The OP has a conference paper and still got a 2:1 despite working full time. I would say he has a small chance and should at least try.
posted
03-May-18, 16:10
Avatar for divineflare1411
posted about 3 months ago
Thank you so much for all your responses. I think all the posts have good points in them. Granted, someone with a 2:1 will lose to a 1st. My masters adviser actually asked me to continue on my dissertation topic for my phd but i wanted to try something out of my home. Like rewt said, its not going to be easy with a 2:1 but im going to take a shot.
posted
03-May-18, 16:11
edited about 27 seconds later
Avatar for divineflare1411
posted about 3 months ago
Quote From chantedsnicker:
Quote From pm133:

People can absolutely get PhD positions with a 2:1 and I agree you need to show some other skills or abilities but most crucially you need to hope someone with a 1st doesn't also apply for that post. If that happens, your application is as good as dead unless you are physically related to the supervisor or can persuade them to take a bribe. I think it is very important that people with lower grades understand that.


I think there's a lot more to it than what you got in your undergraduate degree. To say that I wouldn't have got my PhD if someone with a 1st had applied is, I think rather unfair.

I don't know who the other candidates were, but I do know that having spend 10+ years working (and getting a Masters part-time) before deciding to do my PhD means that I'm not the same person I was when I was when I graduated at 22 and can demonstrate a lot more of the skills necessary for a PhD than someone who has just graduated with a 1st from an equivalent university.


What made you want to take phd after 10+ yrs?
posted
03-May-18, 16:28
Avatar for chantedsnicker
posted about 3 months ago
Quote From divineflare1411:


What made you want to take phd after 10+ yrs?


I think that's a tough question to answer briefly. I've probably been wanting to do one for 5 years or so, since finishing my masters but for different reasons the timing wasn't right. For a while I looked at doing one by publication but that wouldn't have been right for me.

Ultimately, doing one full-time, and now, came down to two reasons, mostly because I want the personal achievement of getting my PhD. Secondly, having tried to side-step my career into a slightly different field for many years and having failed, I thought this would be an opportunity to get my foot in the door.
posted
03-May-18, 23:37
by pm133
Avatar for pm133
posted about 3 months ago
Quote From chaotic1328:
Not to put to fine a point on it, age discrimination does happen, maybe not in computer science, but certainly in the social sciences. I received some great feedback during the summer when I was emailing potential supervisors regarding my PhD. This senior academic from a respected university gave me some very useful information how to go about it, even though my topic wasn't outside of her expertise/interest, and so she could not supervise my thesis unless I make fundamental changes . Along with the helpful advice was the comment that in her experience (and she did say that she shouldn't really be saying this), funded places are usually for budding academics, and so younger applicants (those in their 20s and early 30s) tend to be looked upon more favourably.
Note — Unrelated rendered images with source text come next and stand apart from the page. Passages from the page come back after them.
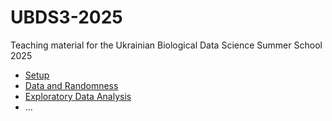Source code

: # UBDS3-2025
Teaching material for the Ukrainian Biological Data Science Summer School 2025

* [Setup](labs/00-setup/setup.qmd)
* [Data and Randomness](labs/randomness/randomness.qmd)
* [Exploratory Data Analysis](labs/exploratory/exploratory.qmd)
* ...
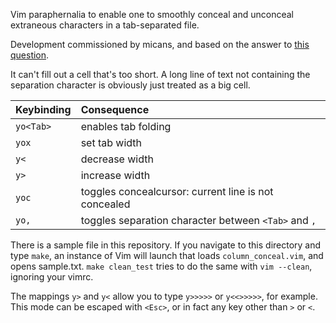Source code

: Vim paraphernalia to enable one to smoothly conceal and unconceal extraneous
characters in a tab-separated file.

Development commissioned by micans, and based on the answer to
[this question](https://stackoverflow.com/questions/8094823/how-to-create-a-strictly-columnar-display-in-vim-for-a-tab-separated-file).

It can't fill out a cell that's too short. A long line of text not containing
the separation character is obviously just treated as a big cell.

| Keybinding | Consequence                                          |
|:---------- |:---------------------------------------------------- |
| `yo<Tab>`  | enables tab folding                                  |
| `yox`      | set tab width                                        |
| `y<`       | decrease width                                       |
| `y>`       | increase width                                       |
| `yoc`      | toggles concealcursor: current line is not concealed |
| `yo,`      | toggles separation character between `<Tab>` and `,` |

There is a sample file in this repository. If you navigate to this directory and
type `make`, an instance of Vim will launch that loads `column_conceal.vim`, and
opens sample.txt. `make clean_test` tries to do the same with `vim --clean`,
ignoring your vimrc.

The mappings `y>` and `y<` allow you to type `y>>>>>` or `y<<>>>>>`, for
example. This mode can be escaped with `<Esc>`, or in fact any key other than
`>` or `<`.

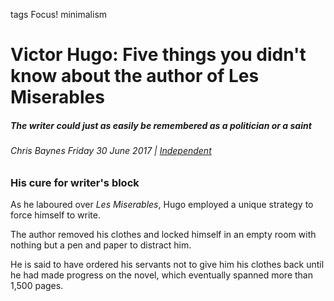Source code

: tags Focus! minimalism

# Victor Hugo: Five things you didn't know about the author of Les Miserables

##### The writer could just as easily be remembered as a politician or a saint

###### Chris Baynes Friday 30 June 2017 | [Independent](https://www.independent.co.uk/arts-entertainment/books/news/victor-hugo-france-author-les-miserable-hunchback-notre-dame-french-google-doodle-politics-jean-a7815961.html)

### **His cure for writer's block**

As he laboured over *Les Miserables*, Hugo employed a unique strategy to
force himself to write.

The author removed his clothes and locked himself in an empty room with
nothing but a pen and paper to distract him. 

He is said to have ordered his servants not to give him his clothes back
until he had made progress on the novel, which eventually spanned more
than 1,500 pages.

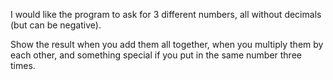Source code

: I would like the program to ask for 3 different numbers, all without decimals (but can be negative).

Show the result when you add them all together, when you multiply them by each other, and something special if you put in the same number three times.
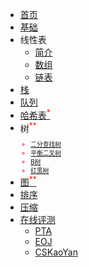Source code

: - [首页](/)
- [基础](/zh-cn/intro)
- 线性表
    - [简介](zh-cn/linear_table/intro)
    - [数组](zh-cn/linear_table/array)
    - [链表](zh-cn/linear_table/list)
- [栈](zh-cn/stack)
- [队列](zh-cn/queue)
- [哈希表<sup style="color:red">*<sup>](zh-cn/hash)
- 树<sup style="color:red">**<sup>
    - [二分查找树](zh-cn/tree/bst)
    - [平衡二叉树](zh-cn/tree/avl_tree)
    - [B树](zh-cn/tree/b_tree)
    - [红黑树](zh-cn/tree/red_black_tree)
- [图<sup style="color:red">**<sup>](zh-cn/graph)
- [排序](zh-cn/sort)
- [压缩](zh-cn/compression)
- [在线评测](zh-cn/online_judge/)
    - [PTA](zh-cn/online_judge/pta)
    - [EOJ](zh-cn/online_judge/ecnu)
    - [CSKaoYan](zh-cn/online_judge/cskaoyan)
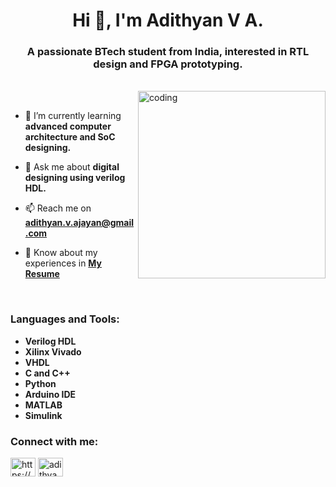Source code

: <h1 align="center">Hi 👋, I'm Adithyan V A.</h1>
<h3 align="center">A passionate BTech student from India, interested in RTL design and FPGA prototyping.</h3>
<br>
<img align="right" alt="coding" width="300" src="https://github.com/user-attachments/assets/aedbe12b-e404-41ea-a16b-21de67bec94a">
<br>

- 🌱 I’m currently learning **advanced computer architecture and SoC designing.**

- 💬 Ask me about **digital designing using verilog HDL.**

- 📫 Reach me on <a href="mailto:adithyan.v.ajayan@gmail.com" target="blank" title = "Email me">**adithyan.v.ajayan@gmail.com**</a>

- 📄 Know about my experiences in <a href="https://drive.google.com/file/d/1MeGBtXhpTUdPYSAgA2MU8JfwJhHjkEGQ/view?usp=sharing" target=_blank title = "Resume">**My Resume**</a>
<br>

<h3 align="left">Languages and Tools:</h3>

* **Verilog HDL**
* **Xilinx Vivado**
* **VHDL**
* **C and C++**
* **Python**
* **Arduino IDE**
* **MATLAB**
* **Simulink**
    
<h3 align="left">Connect with me:</h3>
<p align="left">
<a href="https://linkedin.com/in/https://www.linkedin.com/in/adithyan-va/" target="blank"><img align="center" src="https://raw.githubusercontent.com/rahuldkjain/github-profile-readme-generator/master/src/images/icons/Social/linked-in-alt.svg" alt="https://www.linkedin.com/in/adithyan-va/" height="30" width="40" /></a>
<a href="https://instagram.com/adithyan_v.a" target="blank"><img align="center" src="https://raw.githubusercontent.com/rahuldkjain/github-profile-readme-generator/master/src/images/icons/Social/instagram.svg" alt="adithyan_v.a" height="30" width="40" /></a>
</p>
That is not to say that us oldies have no chance of funded places, just that with all things being equal, younger applicants do tend to get the nod.


.


I am not saying age discrimination doesnt happen at all. I am saying it is not the problem it is made out to be.
If you get a 1st you will almost certainly avoid these sorts of problems.
In that cae it won't matter a jot what age you are.
As for that academic you mentioned, that assumes more than one person applies for her PhD position in the first place.
Most supervisors simply cannot be fussy.